On 9/14/2013 7:45 PM, Wanpeng Li wrote:
> Changelog:
> *v4 -> v5: return directly for !VM_VM_AREA case and remove (VM_LAZY_FREE | VM_LAZY_FREEING) check
>
> There is a race window between vmap_area tear down and show vmap_area information.
>
> A B
>
> remove_vm_area
> spin_lock(&vmap_area_lock);
> va->vm = NULL;
> va->flags &= ~VM_VM_AREA;
> spin_unlock(&vmap_area_lock);
> spin_lock(&vmap_area_lock);
> if (va->flags & (VM_LAZY_FREE | VM_LAZY_FREEZING))
> return 0;
> if (!(va->flags & VM_VM_AREA)) {
> seq_printf(m, "0x%pK-0x%pK %7ld vm_map_ram\n",
> (void *)va->va_start, (void *)va->va_end,
> va->va_end - va->va_start);
> return 0;
> }
> free_unmap_vmap_area(va);
> flush_cache_vunmap
> free_unmap_vmap_area_noflush
> unmap_vmap_area
> free_vmap_area_noflush
> va->flags |= VM_LAZY_FREE
>
> The assumption !VM_VM_AREA represents vm_map_ram allocation is introduced by
> commit: d4033afd(mm, vmalloc: iterate vmap_area_list, instead of vmlist, in
> vmallocinfo()). However, !VM_VM_AREA also represents vmap_area is being tear
> down in race window mentioned above. This patch fix it by don't dump any
> information for !VM_VM_AREA case and also remove (VM_LAZY_FREE | VM_LAZY_FREEING)
> check since they are not possible for !VM_VM_AREA case.
>
> Suggested-by: Joonsoo Kim <[email protected]>
> Signed-off-by: Wanpeng Li <[email protected]>

Acked-by: KOSAKI Motohiro <[email protected]>

2013-09-16 21:28:15

by KOSAKI Motohiro

[permalink] [raw]
Subject: Re: [RESEND PATCH v5 1/4] mm/vmalloc: don't set area->caller twice

On 9/14/2013 7:45 PM, Wanpeng Li wrote:
> Changelog:
> *v1 -> v2: rebase against mmotm tree
>
> The caller address has already been set in set_vmalloc_vm(), there's no need

setup_vmalloc_vm()

> to set it again in __vmalloc_area_node.
>
> Reviewed-by: Zhang Yanfei <[email protected]>
> Signed-off-by: Wanpeng Li <[email protected]>
> ---
> mm/vmalloc.c | 1 -
> 1 file changed, 1 deletion(-)
>
> diff --git a/mm/vmalloc.c b/mm/vmalloc.c
> index 1074543..d78d117 100644
> --- a/mm/vmalloc.c
> +++ b/mm/vmalloc.c
> @@ -1566,7 +1566,6 @@ static void *__vmalloc_area_node(struct vm_struct *area, gfp_t gfp_mask,
> pages = kmalloc_node(array_size, nested_gfp, node);
> }
> area->pages = pages;
> - area->caller = caller;
> if (!area->pages) {
> remove_vm_area(area->addr);
> kfree(area);

Then, __vmalloc_area_node() no longer need "caller" argument. It can use area->caller instead.

2013-09-16 21:28:21

by KOSAKI Motohiro

[permalink] [raw]
Subject: Re: [RESEND PATCH v5 3/4] mm/vmalloc: revert "mm/vmalloc.c: check VM_UNINITIALIZED flag in s_show instead of show_numa_info"
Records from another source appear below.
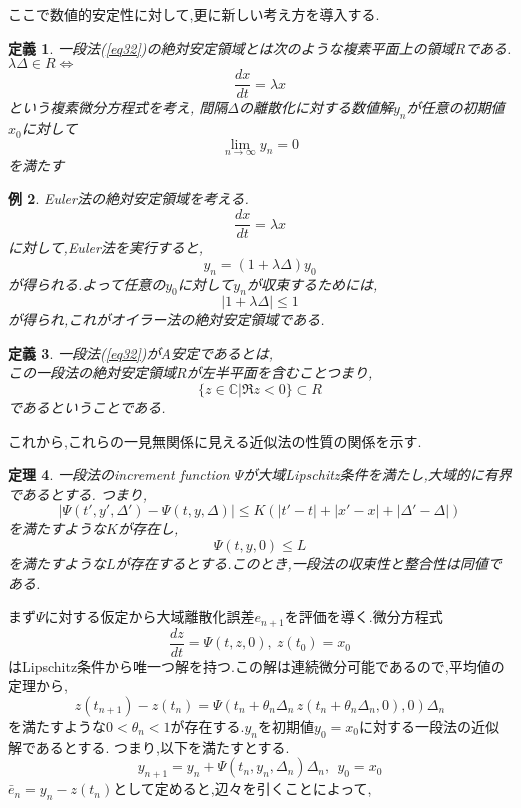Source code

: \documentclass[a4paper]{jreport}
\def\qedsymbol{$\square$}
\def\proofname{\gt{証明}\;}
\newenvironment{Proof}{\par\noindent{\it\proofname}}{{\unskip\nobreak\hfill{\it\qedsymbol}}\par\vskip 9pt}
\numberwithin{equation}{section}
\newtheorem{Thm}     {定理}[section]
\newtheorem{Def}     [Thm]{定義}
\newtheorem{Ex}      [Thm]{例}
\renewenvironment{leftbar}{%
  \def\FrameCommand{\vrule width 1pt \hspace{10pt}}%
  \MakeFramed {\advance\hsize-\width \FrameRestore}}%
 {\endMakeFramed}
\def\C{\mathbb C}
\def\iff{\Leftrightarrow}
\def\thm{\begin{leftbar}\begin{Thm}}
\def\thmx{\end{Thm}\end{leftbar}}
\def\defb{\begin{leftbar}\begin{Def}}
\def\defx{\end{Def}\end{leftbar}}
\def\ex{\begin{Ex}}
\def\exx{\end{Ex}}
\def\proof{\begin{Proof}}
\begin{document}
ここで数値的安定性に対して,更に新しい考え方を導入する.
\defb
一段法(\ref{eq32})の絶対安定領域とは次のような複素平面上の領域$R$である.
\\
$\lambda \Delta \in R \iff $
\[
\frac{dx}{dt} = \lambda x
\]
という複素微分方程式を考え,
間隔$\Delta$の離散化に対する数値解$y_n$が任意の初期値$x_0$に対して
\[
\lim_{n\to\infty} y_n = 0
\]
を満たす
\defx
\ex
Euler法の絶対安定領域を考える.\\
\[
\frac{dx}{dt} = \lambda x
\]
に対して,Euler法を実行すると,\\
\[
y_n = (1+\lambda\Delta)y_0
\]
が得られる.よって任意の$y_0$に対して$y_n$が収束するためには,
\[
|1+\lambda\Delta| \le 1
\]
が得られ,これがオイラー法の絶対安定領域である.
\exx
\defb
一段法(\ref{eq32})がA安定であるとは,\\
この一段法の絶対安定領域$R$が左半平面を含むことつまり,
\[
\{z \in \C | \Re z < 0 \} \subset R
\]
であるということである.
\defx
これから,これらの一見無関係に見える近似法の性質の関係を示す.
\thm
一段法のincrement function $\Psi$が大域Lipschitz条件を満たし,大域的に有界であるとする.
つまり,
\[
|\Psi(t',y',\Delta') -\Psi(t,y,\Delta)| \le K (|t'-t| + |x'-x| + |\Delta' - \Delta|)
\]
を満たすような$K$が存在し,
\[
\Psi(t,y,0) \le L
\]
を満たすような$L$が存在するとする.このとき,一段法の収束性と整合性は同値である.
\thmx
\proof
まず$\Psi$に対する仮定から大域離散化誤差$e_{n+1}$を評価を導く.微分方程式
\[
\frac{dz}{dt} = \Psi(t,z,0) ,\ z(t_0) = x_0
\]
はLipschitz条件から唯一つ解を持つ.この解は連続微分可能であるので,平均値の定理から,
\[
z(t_{n+1}) - z(t_n) = \Psi(t_n+\theta_n\Delta_n \,z(t_n+\theta_n\Delta_n,0),0) \Delta_n
\]
を満たすような$0 < \theta_n < 1$が存在する.$y_n$を初期値$y_0 = x_0$に対する一段法の近似解であるとする.
つまり,以下を満たすとする.
\[
y_{n+1} = y_n + \Psi(t_n,y_n,\Delta_n) \Delta_n,\  \  y_0 = x_0
\]
$\bar{e}_{n} = y_n - z(t_n)$として定めると,辺々を引くことによって,
\end{document}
On 9/14/2013 7:45 PM, Wanpeng Li wrote:
> Changelog:
> *v2 -> v3: revert commit d157a558 directly
>
> The VM_UNINITIALIZED/VM_UNLIST flag introduced by commit f5252e00(mm: avoid
> null pointer access in vm_struct via /proc/vmallocinfo) is used to avoid
> accessing the pages field with unallocated page when show_numa_info() is
> called. This patch move the check just before show_numa_info in order that
> some messages still can be dumped via /proc/vmallocinfo. This patch revert
> commit d157a558 (mm/vmalloc.c: check VM_UNINITIALIZED flag in s_show instead
> of show_numa_info);

Both d157a558 and your patch don't explain why your one is better. Yes, some
messages _can_ be dumped. But why should we do so?

And No. __get_vm_area_node() doesn't use __GFP_ZERO for allocating vm_area_struct.
dumped partial dump is not only partial, but also may be garbage.
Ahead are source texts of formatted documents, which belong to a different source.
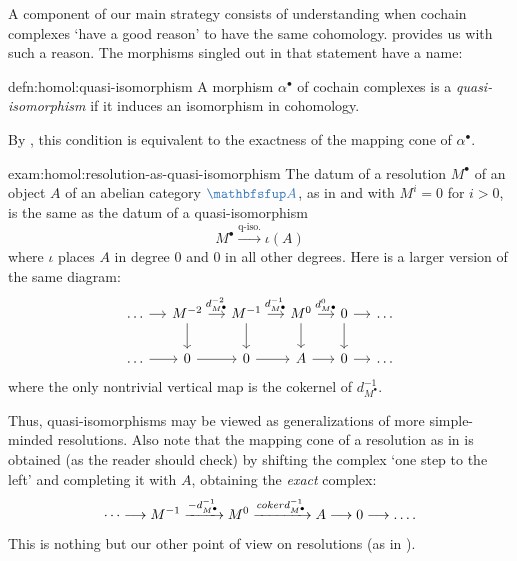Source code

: A component of our main strategy consists of understanding when
cochain complexes `have a good reason' to have the same cohomology.
 provides us with such a reason. The morphisms singled
out in that statement have a name:

\begin{defn}{}{defn:homol:quasi-isomorphism}
  A morphism $\alpha^\bullet$ of cochain complexes is a
  \emph{quasi-isomorphism} if it induces an isomorphism in cohomology.
\end{defn}

By , this condition is equivalent to the exactness of
the mapping cone of $\alpha^\bullet$.

\begin{exam}{}{exam:homol:resolution-as-quasi-isomorphism}
  The datum of a resolution $M^\bullet$ of an object $A$ of an abelian
  category $\categ{A}$, as in  and with $M^i = 0$ for
  $i > 0$, is the same as the datum of a quasi-isomorphism
  \[
    M^\bullet \xrightarrow{\text{q-iso.}} \iota(A)
  \]
  where $\iota$ places $A$ in degree $0$ and $0$ in all other
  degrees. Here is a larger version of the same diagram:
  \[\begin{tikzcd}[column sep=small]
      \dots \arrow[r] & M^{-2} \arrow[r, "d^{-2}_{M^\bullet}"]
      \arrow[d] & M^{-1} \arrow[r, "d^{-1}_{M^\bullet}"] \arrow[d] &
      M^0 \arrow[r, "d^0_{M^\bullet}"] \arrow[d] & 0 \arrow[r] \arrow[d] & \dots \\
      \dots \arrow[r] & 0 \arrow[r] & 0 \arrow[r] & A \arrow[r] & 0
      \arrow[r] & \dots
    \end{tikzcd}\] where the only nontrivial vertical map is the
  cokernel of $d^{-1}_{M^\bullet}$.
\end{exam}

Thus, quasi-isomorphisms may be viewed as generalizations of more
simple-minded resolutions. Also note that the mapping cone of a
resolution as in  is obtained (as the reader should
check) by shifting the complex `one step to the left' and completing
it with $A$, obtaining the \emph{exact} complex:
\[
  \dots \longrightarrow M^{-1} \xrightarrow{-d^{-1}_{M^\bullet}} M^0
  \xrightarrow{\coker d^{-1}_{M^\bullet}} A \longrightarrow 0
  \longrightarrow \dots.
\]
This is nothing but our other point of view on resolutions (as in
).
I wonder why we need to call setup_vmalloc_vm() _after_ insert_vmap_area.

2013-09-16 21:28:39

by KOSAKI Motohiro

[permalink] [raw]
Subject: Re: [RESEND PATCH v5 2/4] mm/vmalloc: revert "mm/vmalloc.c: emit the failure message before return"

On 9/14/2013 7:45 PM, Wanpeng Li wrote:
> Changelog:
> *v2 -> v3: revert commit 46c001a2 directly
>
> Don't warning twice in __vmalloc_area_node and __vmalloc_node_range if
> __vmalloc_area_node allocation failure. This patch revert commit 46c001a2
> (mm/vmalloc.c: emit the failure message before return).
>
> Reviewed-by: Zhang Yanfei <[email protected]>
> Signed-off-by: Wanpeng Li <[email protected]>
> ---
> mm/vmalloc.c | 2 +-
> 1 file changed, 1 insertion(+), 1 deletion(-)
>
> diff --git a/mm/vmalloc.c b/mm/vmalloc.c
> index d78d117..e3ec8b4 100644
> --- a/mm/vmalloc.c
> +++ b/mm/vmalloc.c
> @@ -1635,7 +1635,7 @@ void *__vmalloc_node_range(unsigned long size, unsigned long align,
>
> addr = __vmalloc_area_node(area, gfp_mask, prot, node, caller);
> if (!addr)
> - goto fail;
> + return NULL;

This is not right fix. Now we have following call stack.

__vmalloc_node
__vmalloc_node_range
__vmalloc_node

Even if we remove a warning of __vmalloc_node_range, we still be able to see double warning
because we call __vmalloc_node recursively.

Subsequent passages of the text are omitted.